Retype the entries, please, from their first line to the line containing "[sampling \= ‘head’](#sampling-head)", exactly and only those lines, minus the pictures.

┄┄┄┄┄┄┄┄┄┄

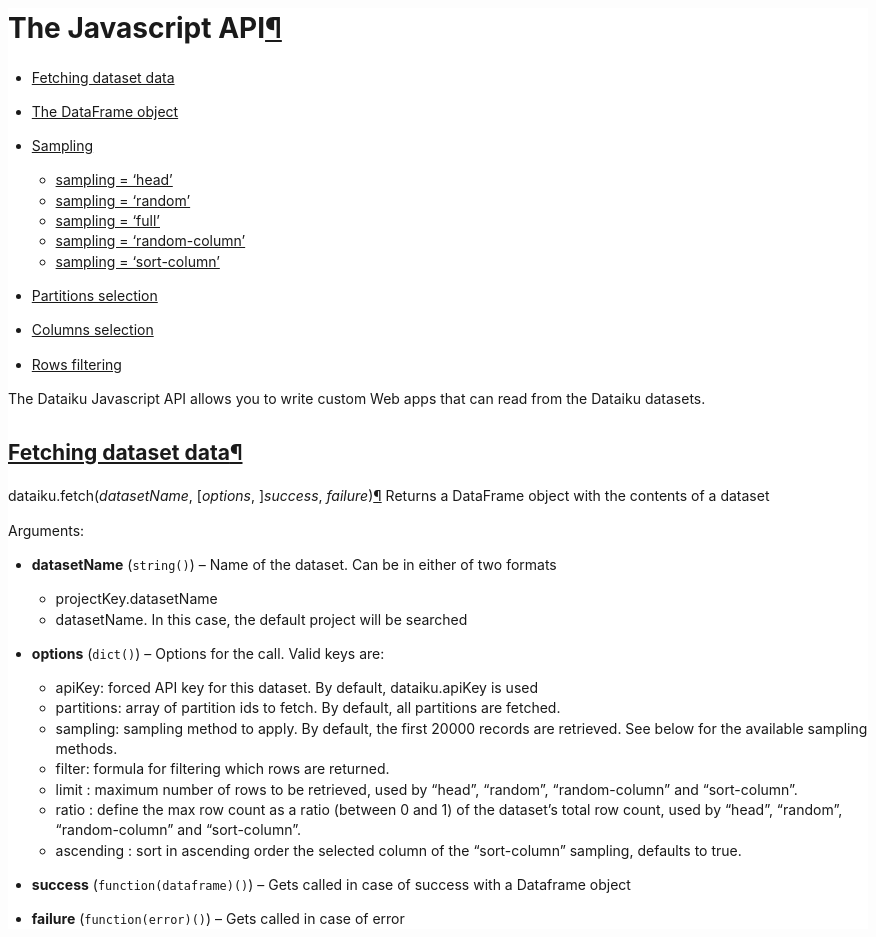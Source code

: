 The Javascript API[¶](#the-javascript-api "Permalink to this heading")
======================================================================



* [Fetching dataset data](#fetching-dataset-data)
* [The DataFrame object](#the-dataframe-object)
* [Sampling](#sampling)


	+ [sampling \= ‘head’](#sampling-head)
	+ [sampling \= ‘random’](#sampling-random)
	+ [sampling \= ‘full’](#sampling-full)
	+ [sampling \= ‘random\-column’](#sampling-random-column)
	+ [sampling \= ‘sort\-column’](#sampling-sort-column)
* [Partitions selection](#partitions-selection)
* [Columns selection](#columns-selection)
* [Rows filtering](#rows-filtering)



The Dataiku Javascript API allows you to write custom Web apps that can read from the Dataiku datasets.



[Fetching dataset data](#id1)[¶](#fetching-dataset-data "Permalink to this heading")
------------------------------------------------------------------------------------




dataiku.fetch(*datasetName*, \[*options*, ]*success*, *failure*)[¶](#dataiku.fetch "Permalink to this definition")
Returns a DataFrame object with the contents of a dataset



Arguments:
* **datasetName** (`string()`) – Name of the dataset. Can be in either of two formats



	+ projectKey.datasetName
	+ datasetName. In this case, the default project will be searched
* **options** (`dict()`) – Options for the call. Valid keys are:



	+ apiKey: forced API key for this dataset. By default, dataiku.apiKey is used
	+ partitions: array of partition ids to fetch. By default, all partitions are fetched.
	+ sampling: sampling method to apply. By default, the first 20000 records are retrieved. See below for the available sampling methods.
	+ filter: formula for filtering which rows are returned.
	+ limit : maximum number of rows to be retrieved, used by “head”, “random”, “random\-column” and “sort\-column”.
	+ ratio : define the max row count as a ratio (between 0 and 1\) of the dataset’s total row count, used by “head”, “random”, “random\-column” and “sort\-column”.
	+ ascending : sort in ascending order the selected column of the “sort\-column” sampling, defaults to true.
* **success** (`function(dataframe)()`) – Gets called in case of success with a Dataframe object
* **failure** (`function(error)()`) – Gets called in case of error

┄┄┄┄┄┄┄┄┄┄

_EXERCISE RESPONSE_.
Source code

: The Javascript API[¶](#the-javascript-api "Permalink to this heading")
======================================================================



* [Fetching dataset data](#fetching-dataset-data)
* [The DataFrame object](#the-dataframe-object)
* [Sampling](#sampling)


	+ [sampling \= ‘head’](#sampling-head)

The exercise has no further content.